Amidst ominous revelations of Trump’s anti-igaming donors, rumours from Capitol Hill suggest US attorney general Jeff Sessions is preparing to make good on his promise to “revisit” a federal ban of online gambling.
Only two months into his new role as US attorney general, and Alabama senator Jeff Sessions is reportedly gearing up for a federal assault on online gaming law.
The escalation comes only days after the true extent of Trump’s donations from anti-igaming lobbyist Sheldon Adelson were revealed, and amidst growing resistance from the nation’s governors.
Rumours began circulating mid- April when one US gaming consultant, Chris Grove, took to a column in the Huffington Post to warn of Sessions’ supposed intentions.
“The chatter on the Hill is that attorney general Jeff Sessions is considering a federal ban on stateregulated online gambling,” said Grove. “That’s despite a lack of any public support for such a ban, concerted pushback from states’ rights advocates, and overwhelming opposition from the National Governors Association.”
The NGA, a group comprising every governor for each of the 50 states, had only a week prior written to the new attorney general urging him to leave online gambling legislation in the hands of state lawmakers.
“The nation’s governors are concerned with legislative or administrative actions that would ban online internet gaming and internet lottery sales,” the governor’s’ letter reads.
“The regulation of gaming has historically been addressed by the states. While individual governors have different views about offering gaming – in a variety of forms – within their own states, we agree that decisions at the federal level that affect state regulatory authority should not be made unilaterally without state input.”
Concerns were first raised after remarks made by Sessions in his confirmation hearing this January. When asked for his views on a 2011 opinion made by his predecessor – who decided that the 1961 Wire Act was a ban on sports betting only, and not a prohibition of internet gambling – Sessions said he was “shocked” and would “revisit it.” In doing so the controversial AG would bypass the legislature in imposing a federal ban, which critics say, could not possibly have been the intention when the bill was passed in 1961, well before the advent of the internet.
Notwithstanding, the nation’s governors remain staunchly opposed: “States are best equipped to regulate and enforce online gaming,” the letter continues. “A ban drives this activity offshore to unregulated jurisdictions, out of the reach of state and federal law enforcement and with risk to consumers.”
Adding to the scare, a Federal Electoral Commission filing released the same week, showed casino billionaire and notorious anti-igaming activist Sheldon Adelson, had contributed $5m to Trump’s inauguration, on top of the $11.2m he donated to Trump’s election campaign.

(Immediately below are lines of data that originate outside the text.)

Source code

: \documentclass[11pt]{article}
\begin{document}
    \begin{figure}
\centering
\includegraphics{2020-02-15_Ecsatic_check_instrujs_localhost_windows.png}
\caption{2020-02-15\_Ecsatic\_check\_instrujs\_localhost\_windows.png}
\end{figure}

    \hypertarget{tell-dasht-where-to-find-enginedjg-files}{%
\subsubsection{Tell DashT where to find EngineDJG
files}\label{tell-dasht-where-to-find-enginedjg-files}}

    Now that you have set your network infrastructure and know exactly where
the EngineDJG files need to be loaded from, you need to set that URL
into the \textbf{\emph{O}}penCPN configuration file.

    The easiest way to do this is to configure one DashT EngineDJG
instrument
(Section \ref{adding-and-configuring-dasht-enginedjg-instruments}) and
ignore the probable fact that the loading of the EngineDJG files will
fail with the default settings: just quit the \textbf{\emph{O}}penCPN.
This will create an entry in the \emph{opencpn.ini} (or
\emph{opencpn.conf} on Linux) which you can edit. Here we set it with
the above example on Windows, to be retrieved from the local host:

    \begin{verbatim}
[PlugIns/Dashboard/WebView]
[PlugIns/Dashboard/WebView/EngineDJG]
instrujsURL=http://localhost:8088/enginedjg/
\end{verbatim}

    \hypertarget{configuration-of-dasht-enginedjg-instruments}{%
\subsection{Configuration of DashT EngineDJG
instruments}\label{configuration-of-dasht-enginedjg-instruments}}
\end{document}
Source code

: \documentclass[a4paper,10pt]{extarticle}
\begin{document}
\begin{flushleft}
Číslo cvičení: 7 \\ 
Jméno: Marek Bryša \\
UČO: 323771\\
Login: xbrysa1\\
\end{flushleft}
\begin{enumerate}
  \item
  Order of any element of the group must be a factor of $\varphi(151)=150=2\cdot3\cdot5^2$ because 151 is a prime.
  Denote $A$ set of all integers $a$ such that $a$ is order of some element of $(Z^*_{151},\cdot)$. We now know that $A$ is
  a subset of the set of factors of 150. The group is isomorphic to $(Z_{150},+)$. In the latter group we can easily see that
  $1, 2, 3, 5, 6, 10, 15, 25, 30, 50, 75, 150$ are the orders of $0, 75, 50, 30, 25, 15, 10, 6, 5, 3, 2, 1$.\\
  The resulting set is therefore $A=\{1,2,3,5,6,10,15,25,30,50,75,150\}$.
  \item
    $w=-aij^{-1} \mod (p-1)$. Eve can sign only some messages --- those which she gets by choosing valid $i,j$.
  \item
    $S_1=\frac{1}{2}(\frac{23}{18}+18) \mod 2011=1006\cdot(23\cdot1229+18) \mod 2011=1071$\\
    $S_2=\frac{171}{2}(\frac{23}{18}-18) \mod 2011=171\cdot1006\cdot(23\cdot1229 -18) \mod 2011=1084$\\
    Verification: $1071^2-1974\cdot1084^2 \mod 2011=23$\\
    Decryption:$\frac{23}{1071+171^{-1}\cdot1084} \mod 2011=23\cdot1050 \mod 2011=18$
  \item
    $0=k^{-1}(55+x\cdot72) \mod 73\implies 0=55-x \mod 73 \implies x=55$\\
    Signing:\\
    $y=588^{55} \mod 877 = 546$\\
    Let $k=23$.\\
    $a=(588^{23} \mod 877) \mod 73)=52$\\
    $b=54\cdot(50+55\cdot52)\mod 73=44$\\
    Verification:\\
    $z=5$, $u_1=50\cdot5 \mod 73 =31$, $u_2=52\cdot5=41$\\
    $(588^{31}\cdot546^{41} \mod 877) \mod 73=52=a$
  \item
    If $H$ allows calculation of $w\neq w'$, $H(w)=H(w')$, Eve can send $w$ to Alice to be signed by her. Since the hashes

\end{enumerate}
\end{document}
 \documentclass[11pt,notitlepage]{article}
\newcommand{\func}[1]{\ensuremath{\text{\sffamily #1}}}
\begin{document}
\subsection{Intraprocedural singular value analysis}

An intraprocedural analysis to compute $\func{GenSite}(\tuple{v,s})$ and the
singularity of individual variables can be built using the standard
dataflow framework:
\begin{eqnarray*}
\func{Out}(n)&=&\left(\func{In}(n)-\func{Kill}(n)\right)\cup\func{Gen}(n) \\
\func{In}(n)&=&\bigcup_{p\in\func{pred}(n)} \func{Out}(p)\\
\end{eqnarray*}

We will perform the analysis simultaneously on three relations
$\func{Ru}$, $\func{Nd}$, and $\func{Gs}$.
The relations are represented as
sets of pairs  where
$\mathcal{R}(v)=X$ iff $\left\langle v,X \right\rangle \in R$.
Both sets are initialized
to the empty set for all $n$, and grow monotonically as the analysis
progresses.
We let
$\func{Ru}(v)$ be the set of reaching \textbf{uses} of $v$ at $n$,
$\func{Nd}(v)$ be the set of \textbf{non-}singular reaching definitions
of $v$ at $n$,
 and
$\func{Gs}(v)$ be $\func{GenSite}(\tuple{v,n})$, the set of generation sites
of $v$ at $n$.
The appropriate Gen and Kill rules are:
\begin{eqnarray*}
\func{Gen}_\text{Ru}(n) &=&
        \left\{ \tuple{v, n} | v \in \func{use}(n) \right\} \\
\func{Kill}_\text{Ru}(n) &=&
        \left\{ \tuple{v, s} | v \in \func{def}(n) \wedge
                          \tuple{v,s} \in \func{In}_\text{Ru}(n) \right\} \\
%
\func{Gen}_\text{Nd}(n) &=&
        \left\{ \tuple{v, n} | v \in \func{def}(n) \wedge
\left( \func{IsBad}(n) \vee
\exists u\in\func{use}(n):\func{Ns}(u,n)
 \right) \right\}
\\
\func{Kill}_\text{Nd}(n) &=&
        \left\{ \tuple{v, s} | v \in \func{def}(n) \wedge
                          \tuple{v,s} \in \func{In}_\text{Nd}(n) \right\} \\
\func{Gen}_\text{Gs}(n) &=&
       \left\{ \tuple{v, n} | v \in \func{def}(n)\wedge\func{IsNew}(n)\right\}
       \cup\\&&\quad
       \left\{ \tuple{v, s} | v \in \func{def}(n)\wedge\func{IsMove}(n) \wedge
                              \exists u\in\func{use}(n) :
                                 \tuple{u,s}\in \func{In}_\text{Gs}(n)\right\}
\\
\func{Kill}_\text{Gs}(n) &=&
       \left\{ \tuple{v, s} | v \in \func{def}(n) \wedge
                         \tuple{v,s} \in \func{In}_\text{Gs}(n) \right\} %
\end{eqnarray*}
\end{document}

Adelson is also reported to have gifted $20m to the GOP Senate Leadership Fund in September, only days before a bill was reintroduced to the senate, with the aim of “restoring” the 1961 Wire Act to also cover online gaming.
“Regardless of AG Sessions’ actual motivations, it will be difficult to see a federal ban as anything more than the fulfilment of Adelson’s wishes to eliminate a product that might compete with his land-based casino empire,” Grove wrote.
Whether Sessions is doing Adelson’s bidding through Trump is unknown, but the anti-federalist and anti-business attack is thought to be a contradictory signal for a republican president to be sending.
“[Online gambling] has to happen because many other countries are doing it and, like usual, the US is just missing out,” Trump said in 2011.
Half a dozen states are now preparing to regulate igaming in 2017. Trump’s former home, Atlantic City, has this month shown to have reversed its fortunes thanks to online revenues; cases of irresponsible gaming are next to none. And Pennsylvania is expected to generate half a billion in taxes over only five years, once their bill is passed.
“What’s worse, scholars and lawyers agree that a federal ban would be unlikely to hold up in court,” Grove adds. “That means the entire exercise would be little more than a waste of time – a waste of time that will cost real people good jobs and put cash-strapped states in a tougher spot than they already are.”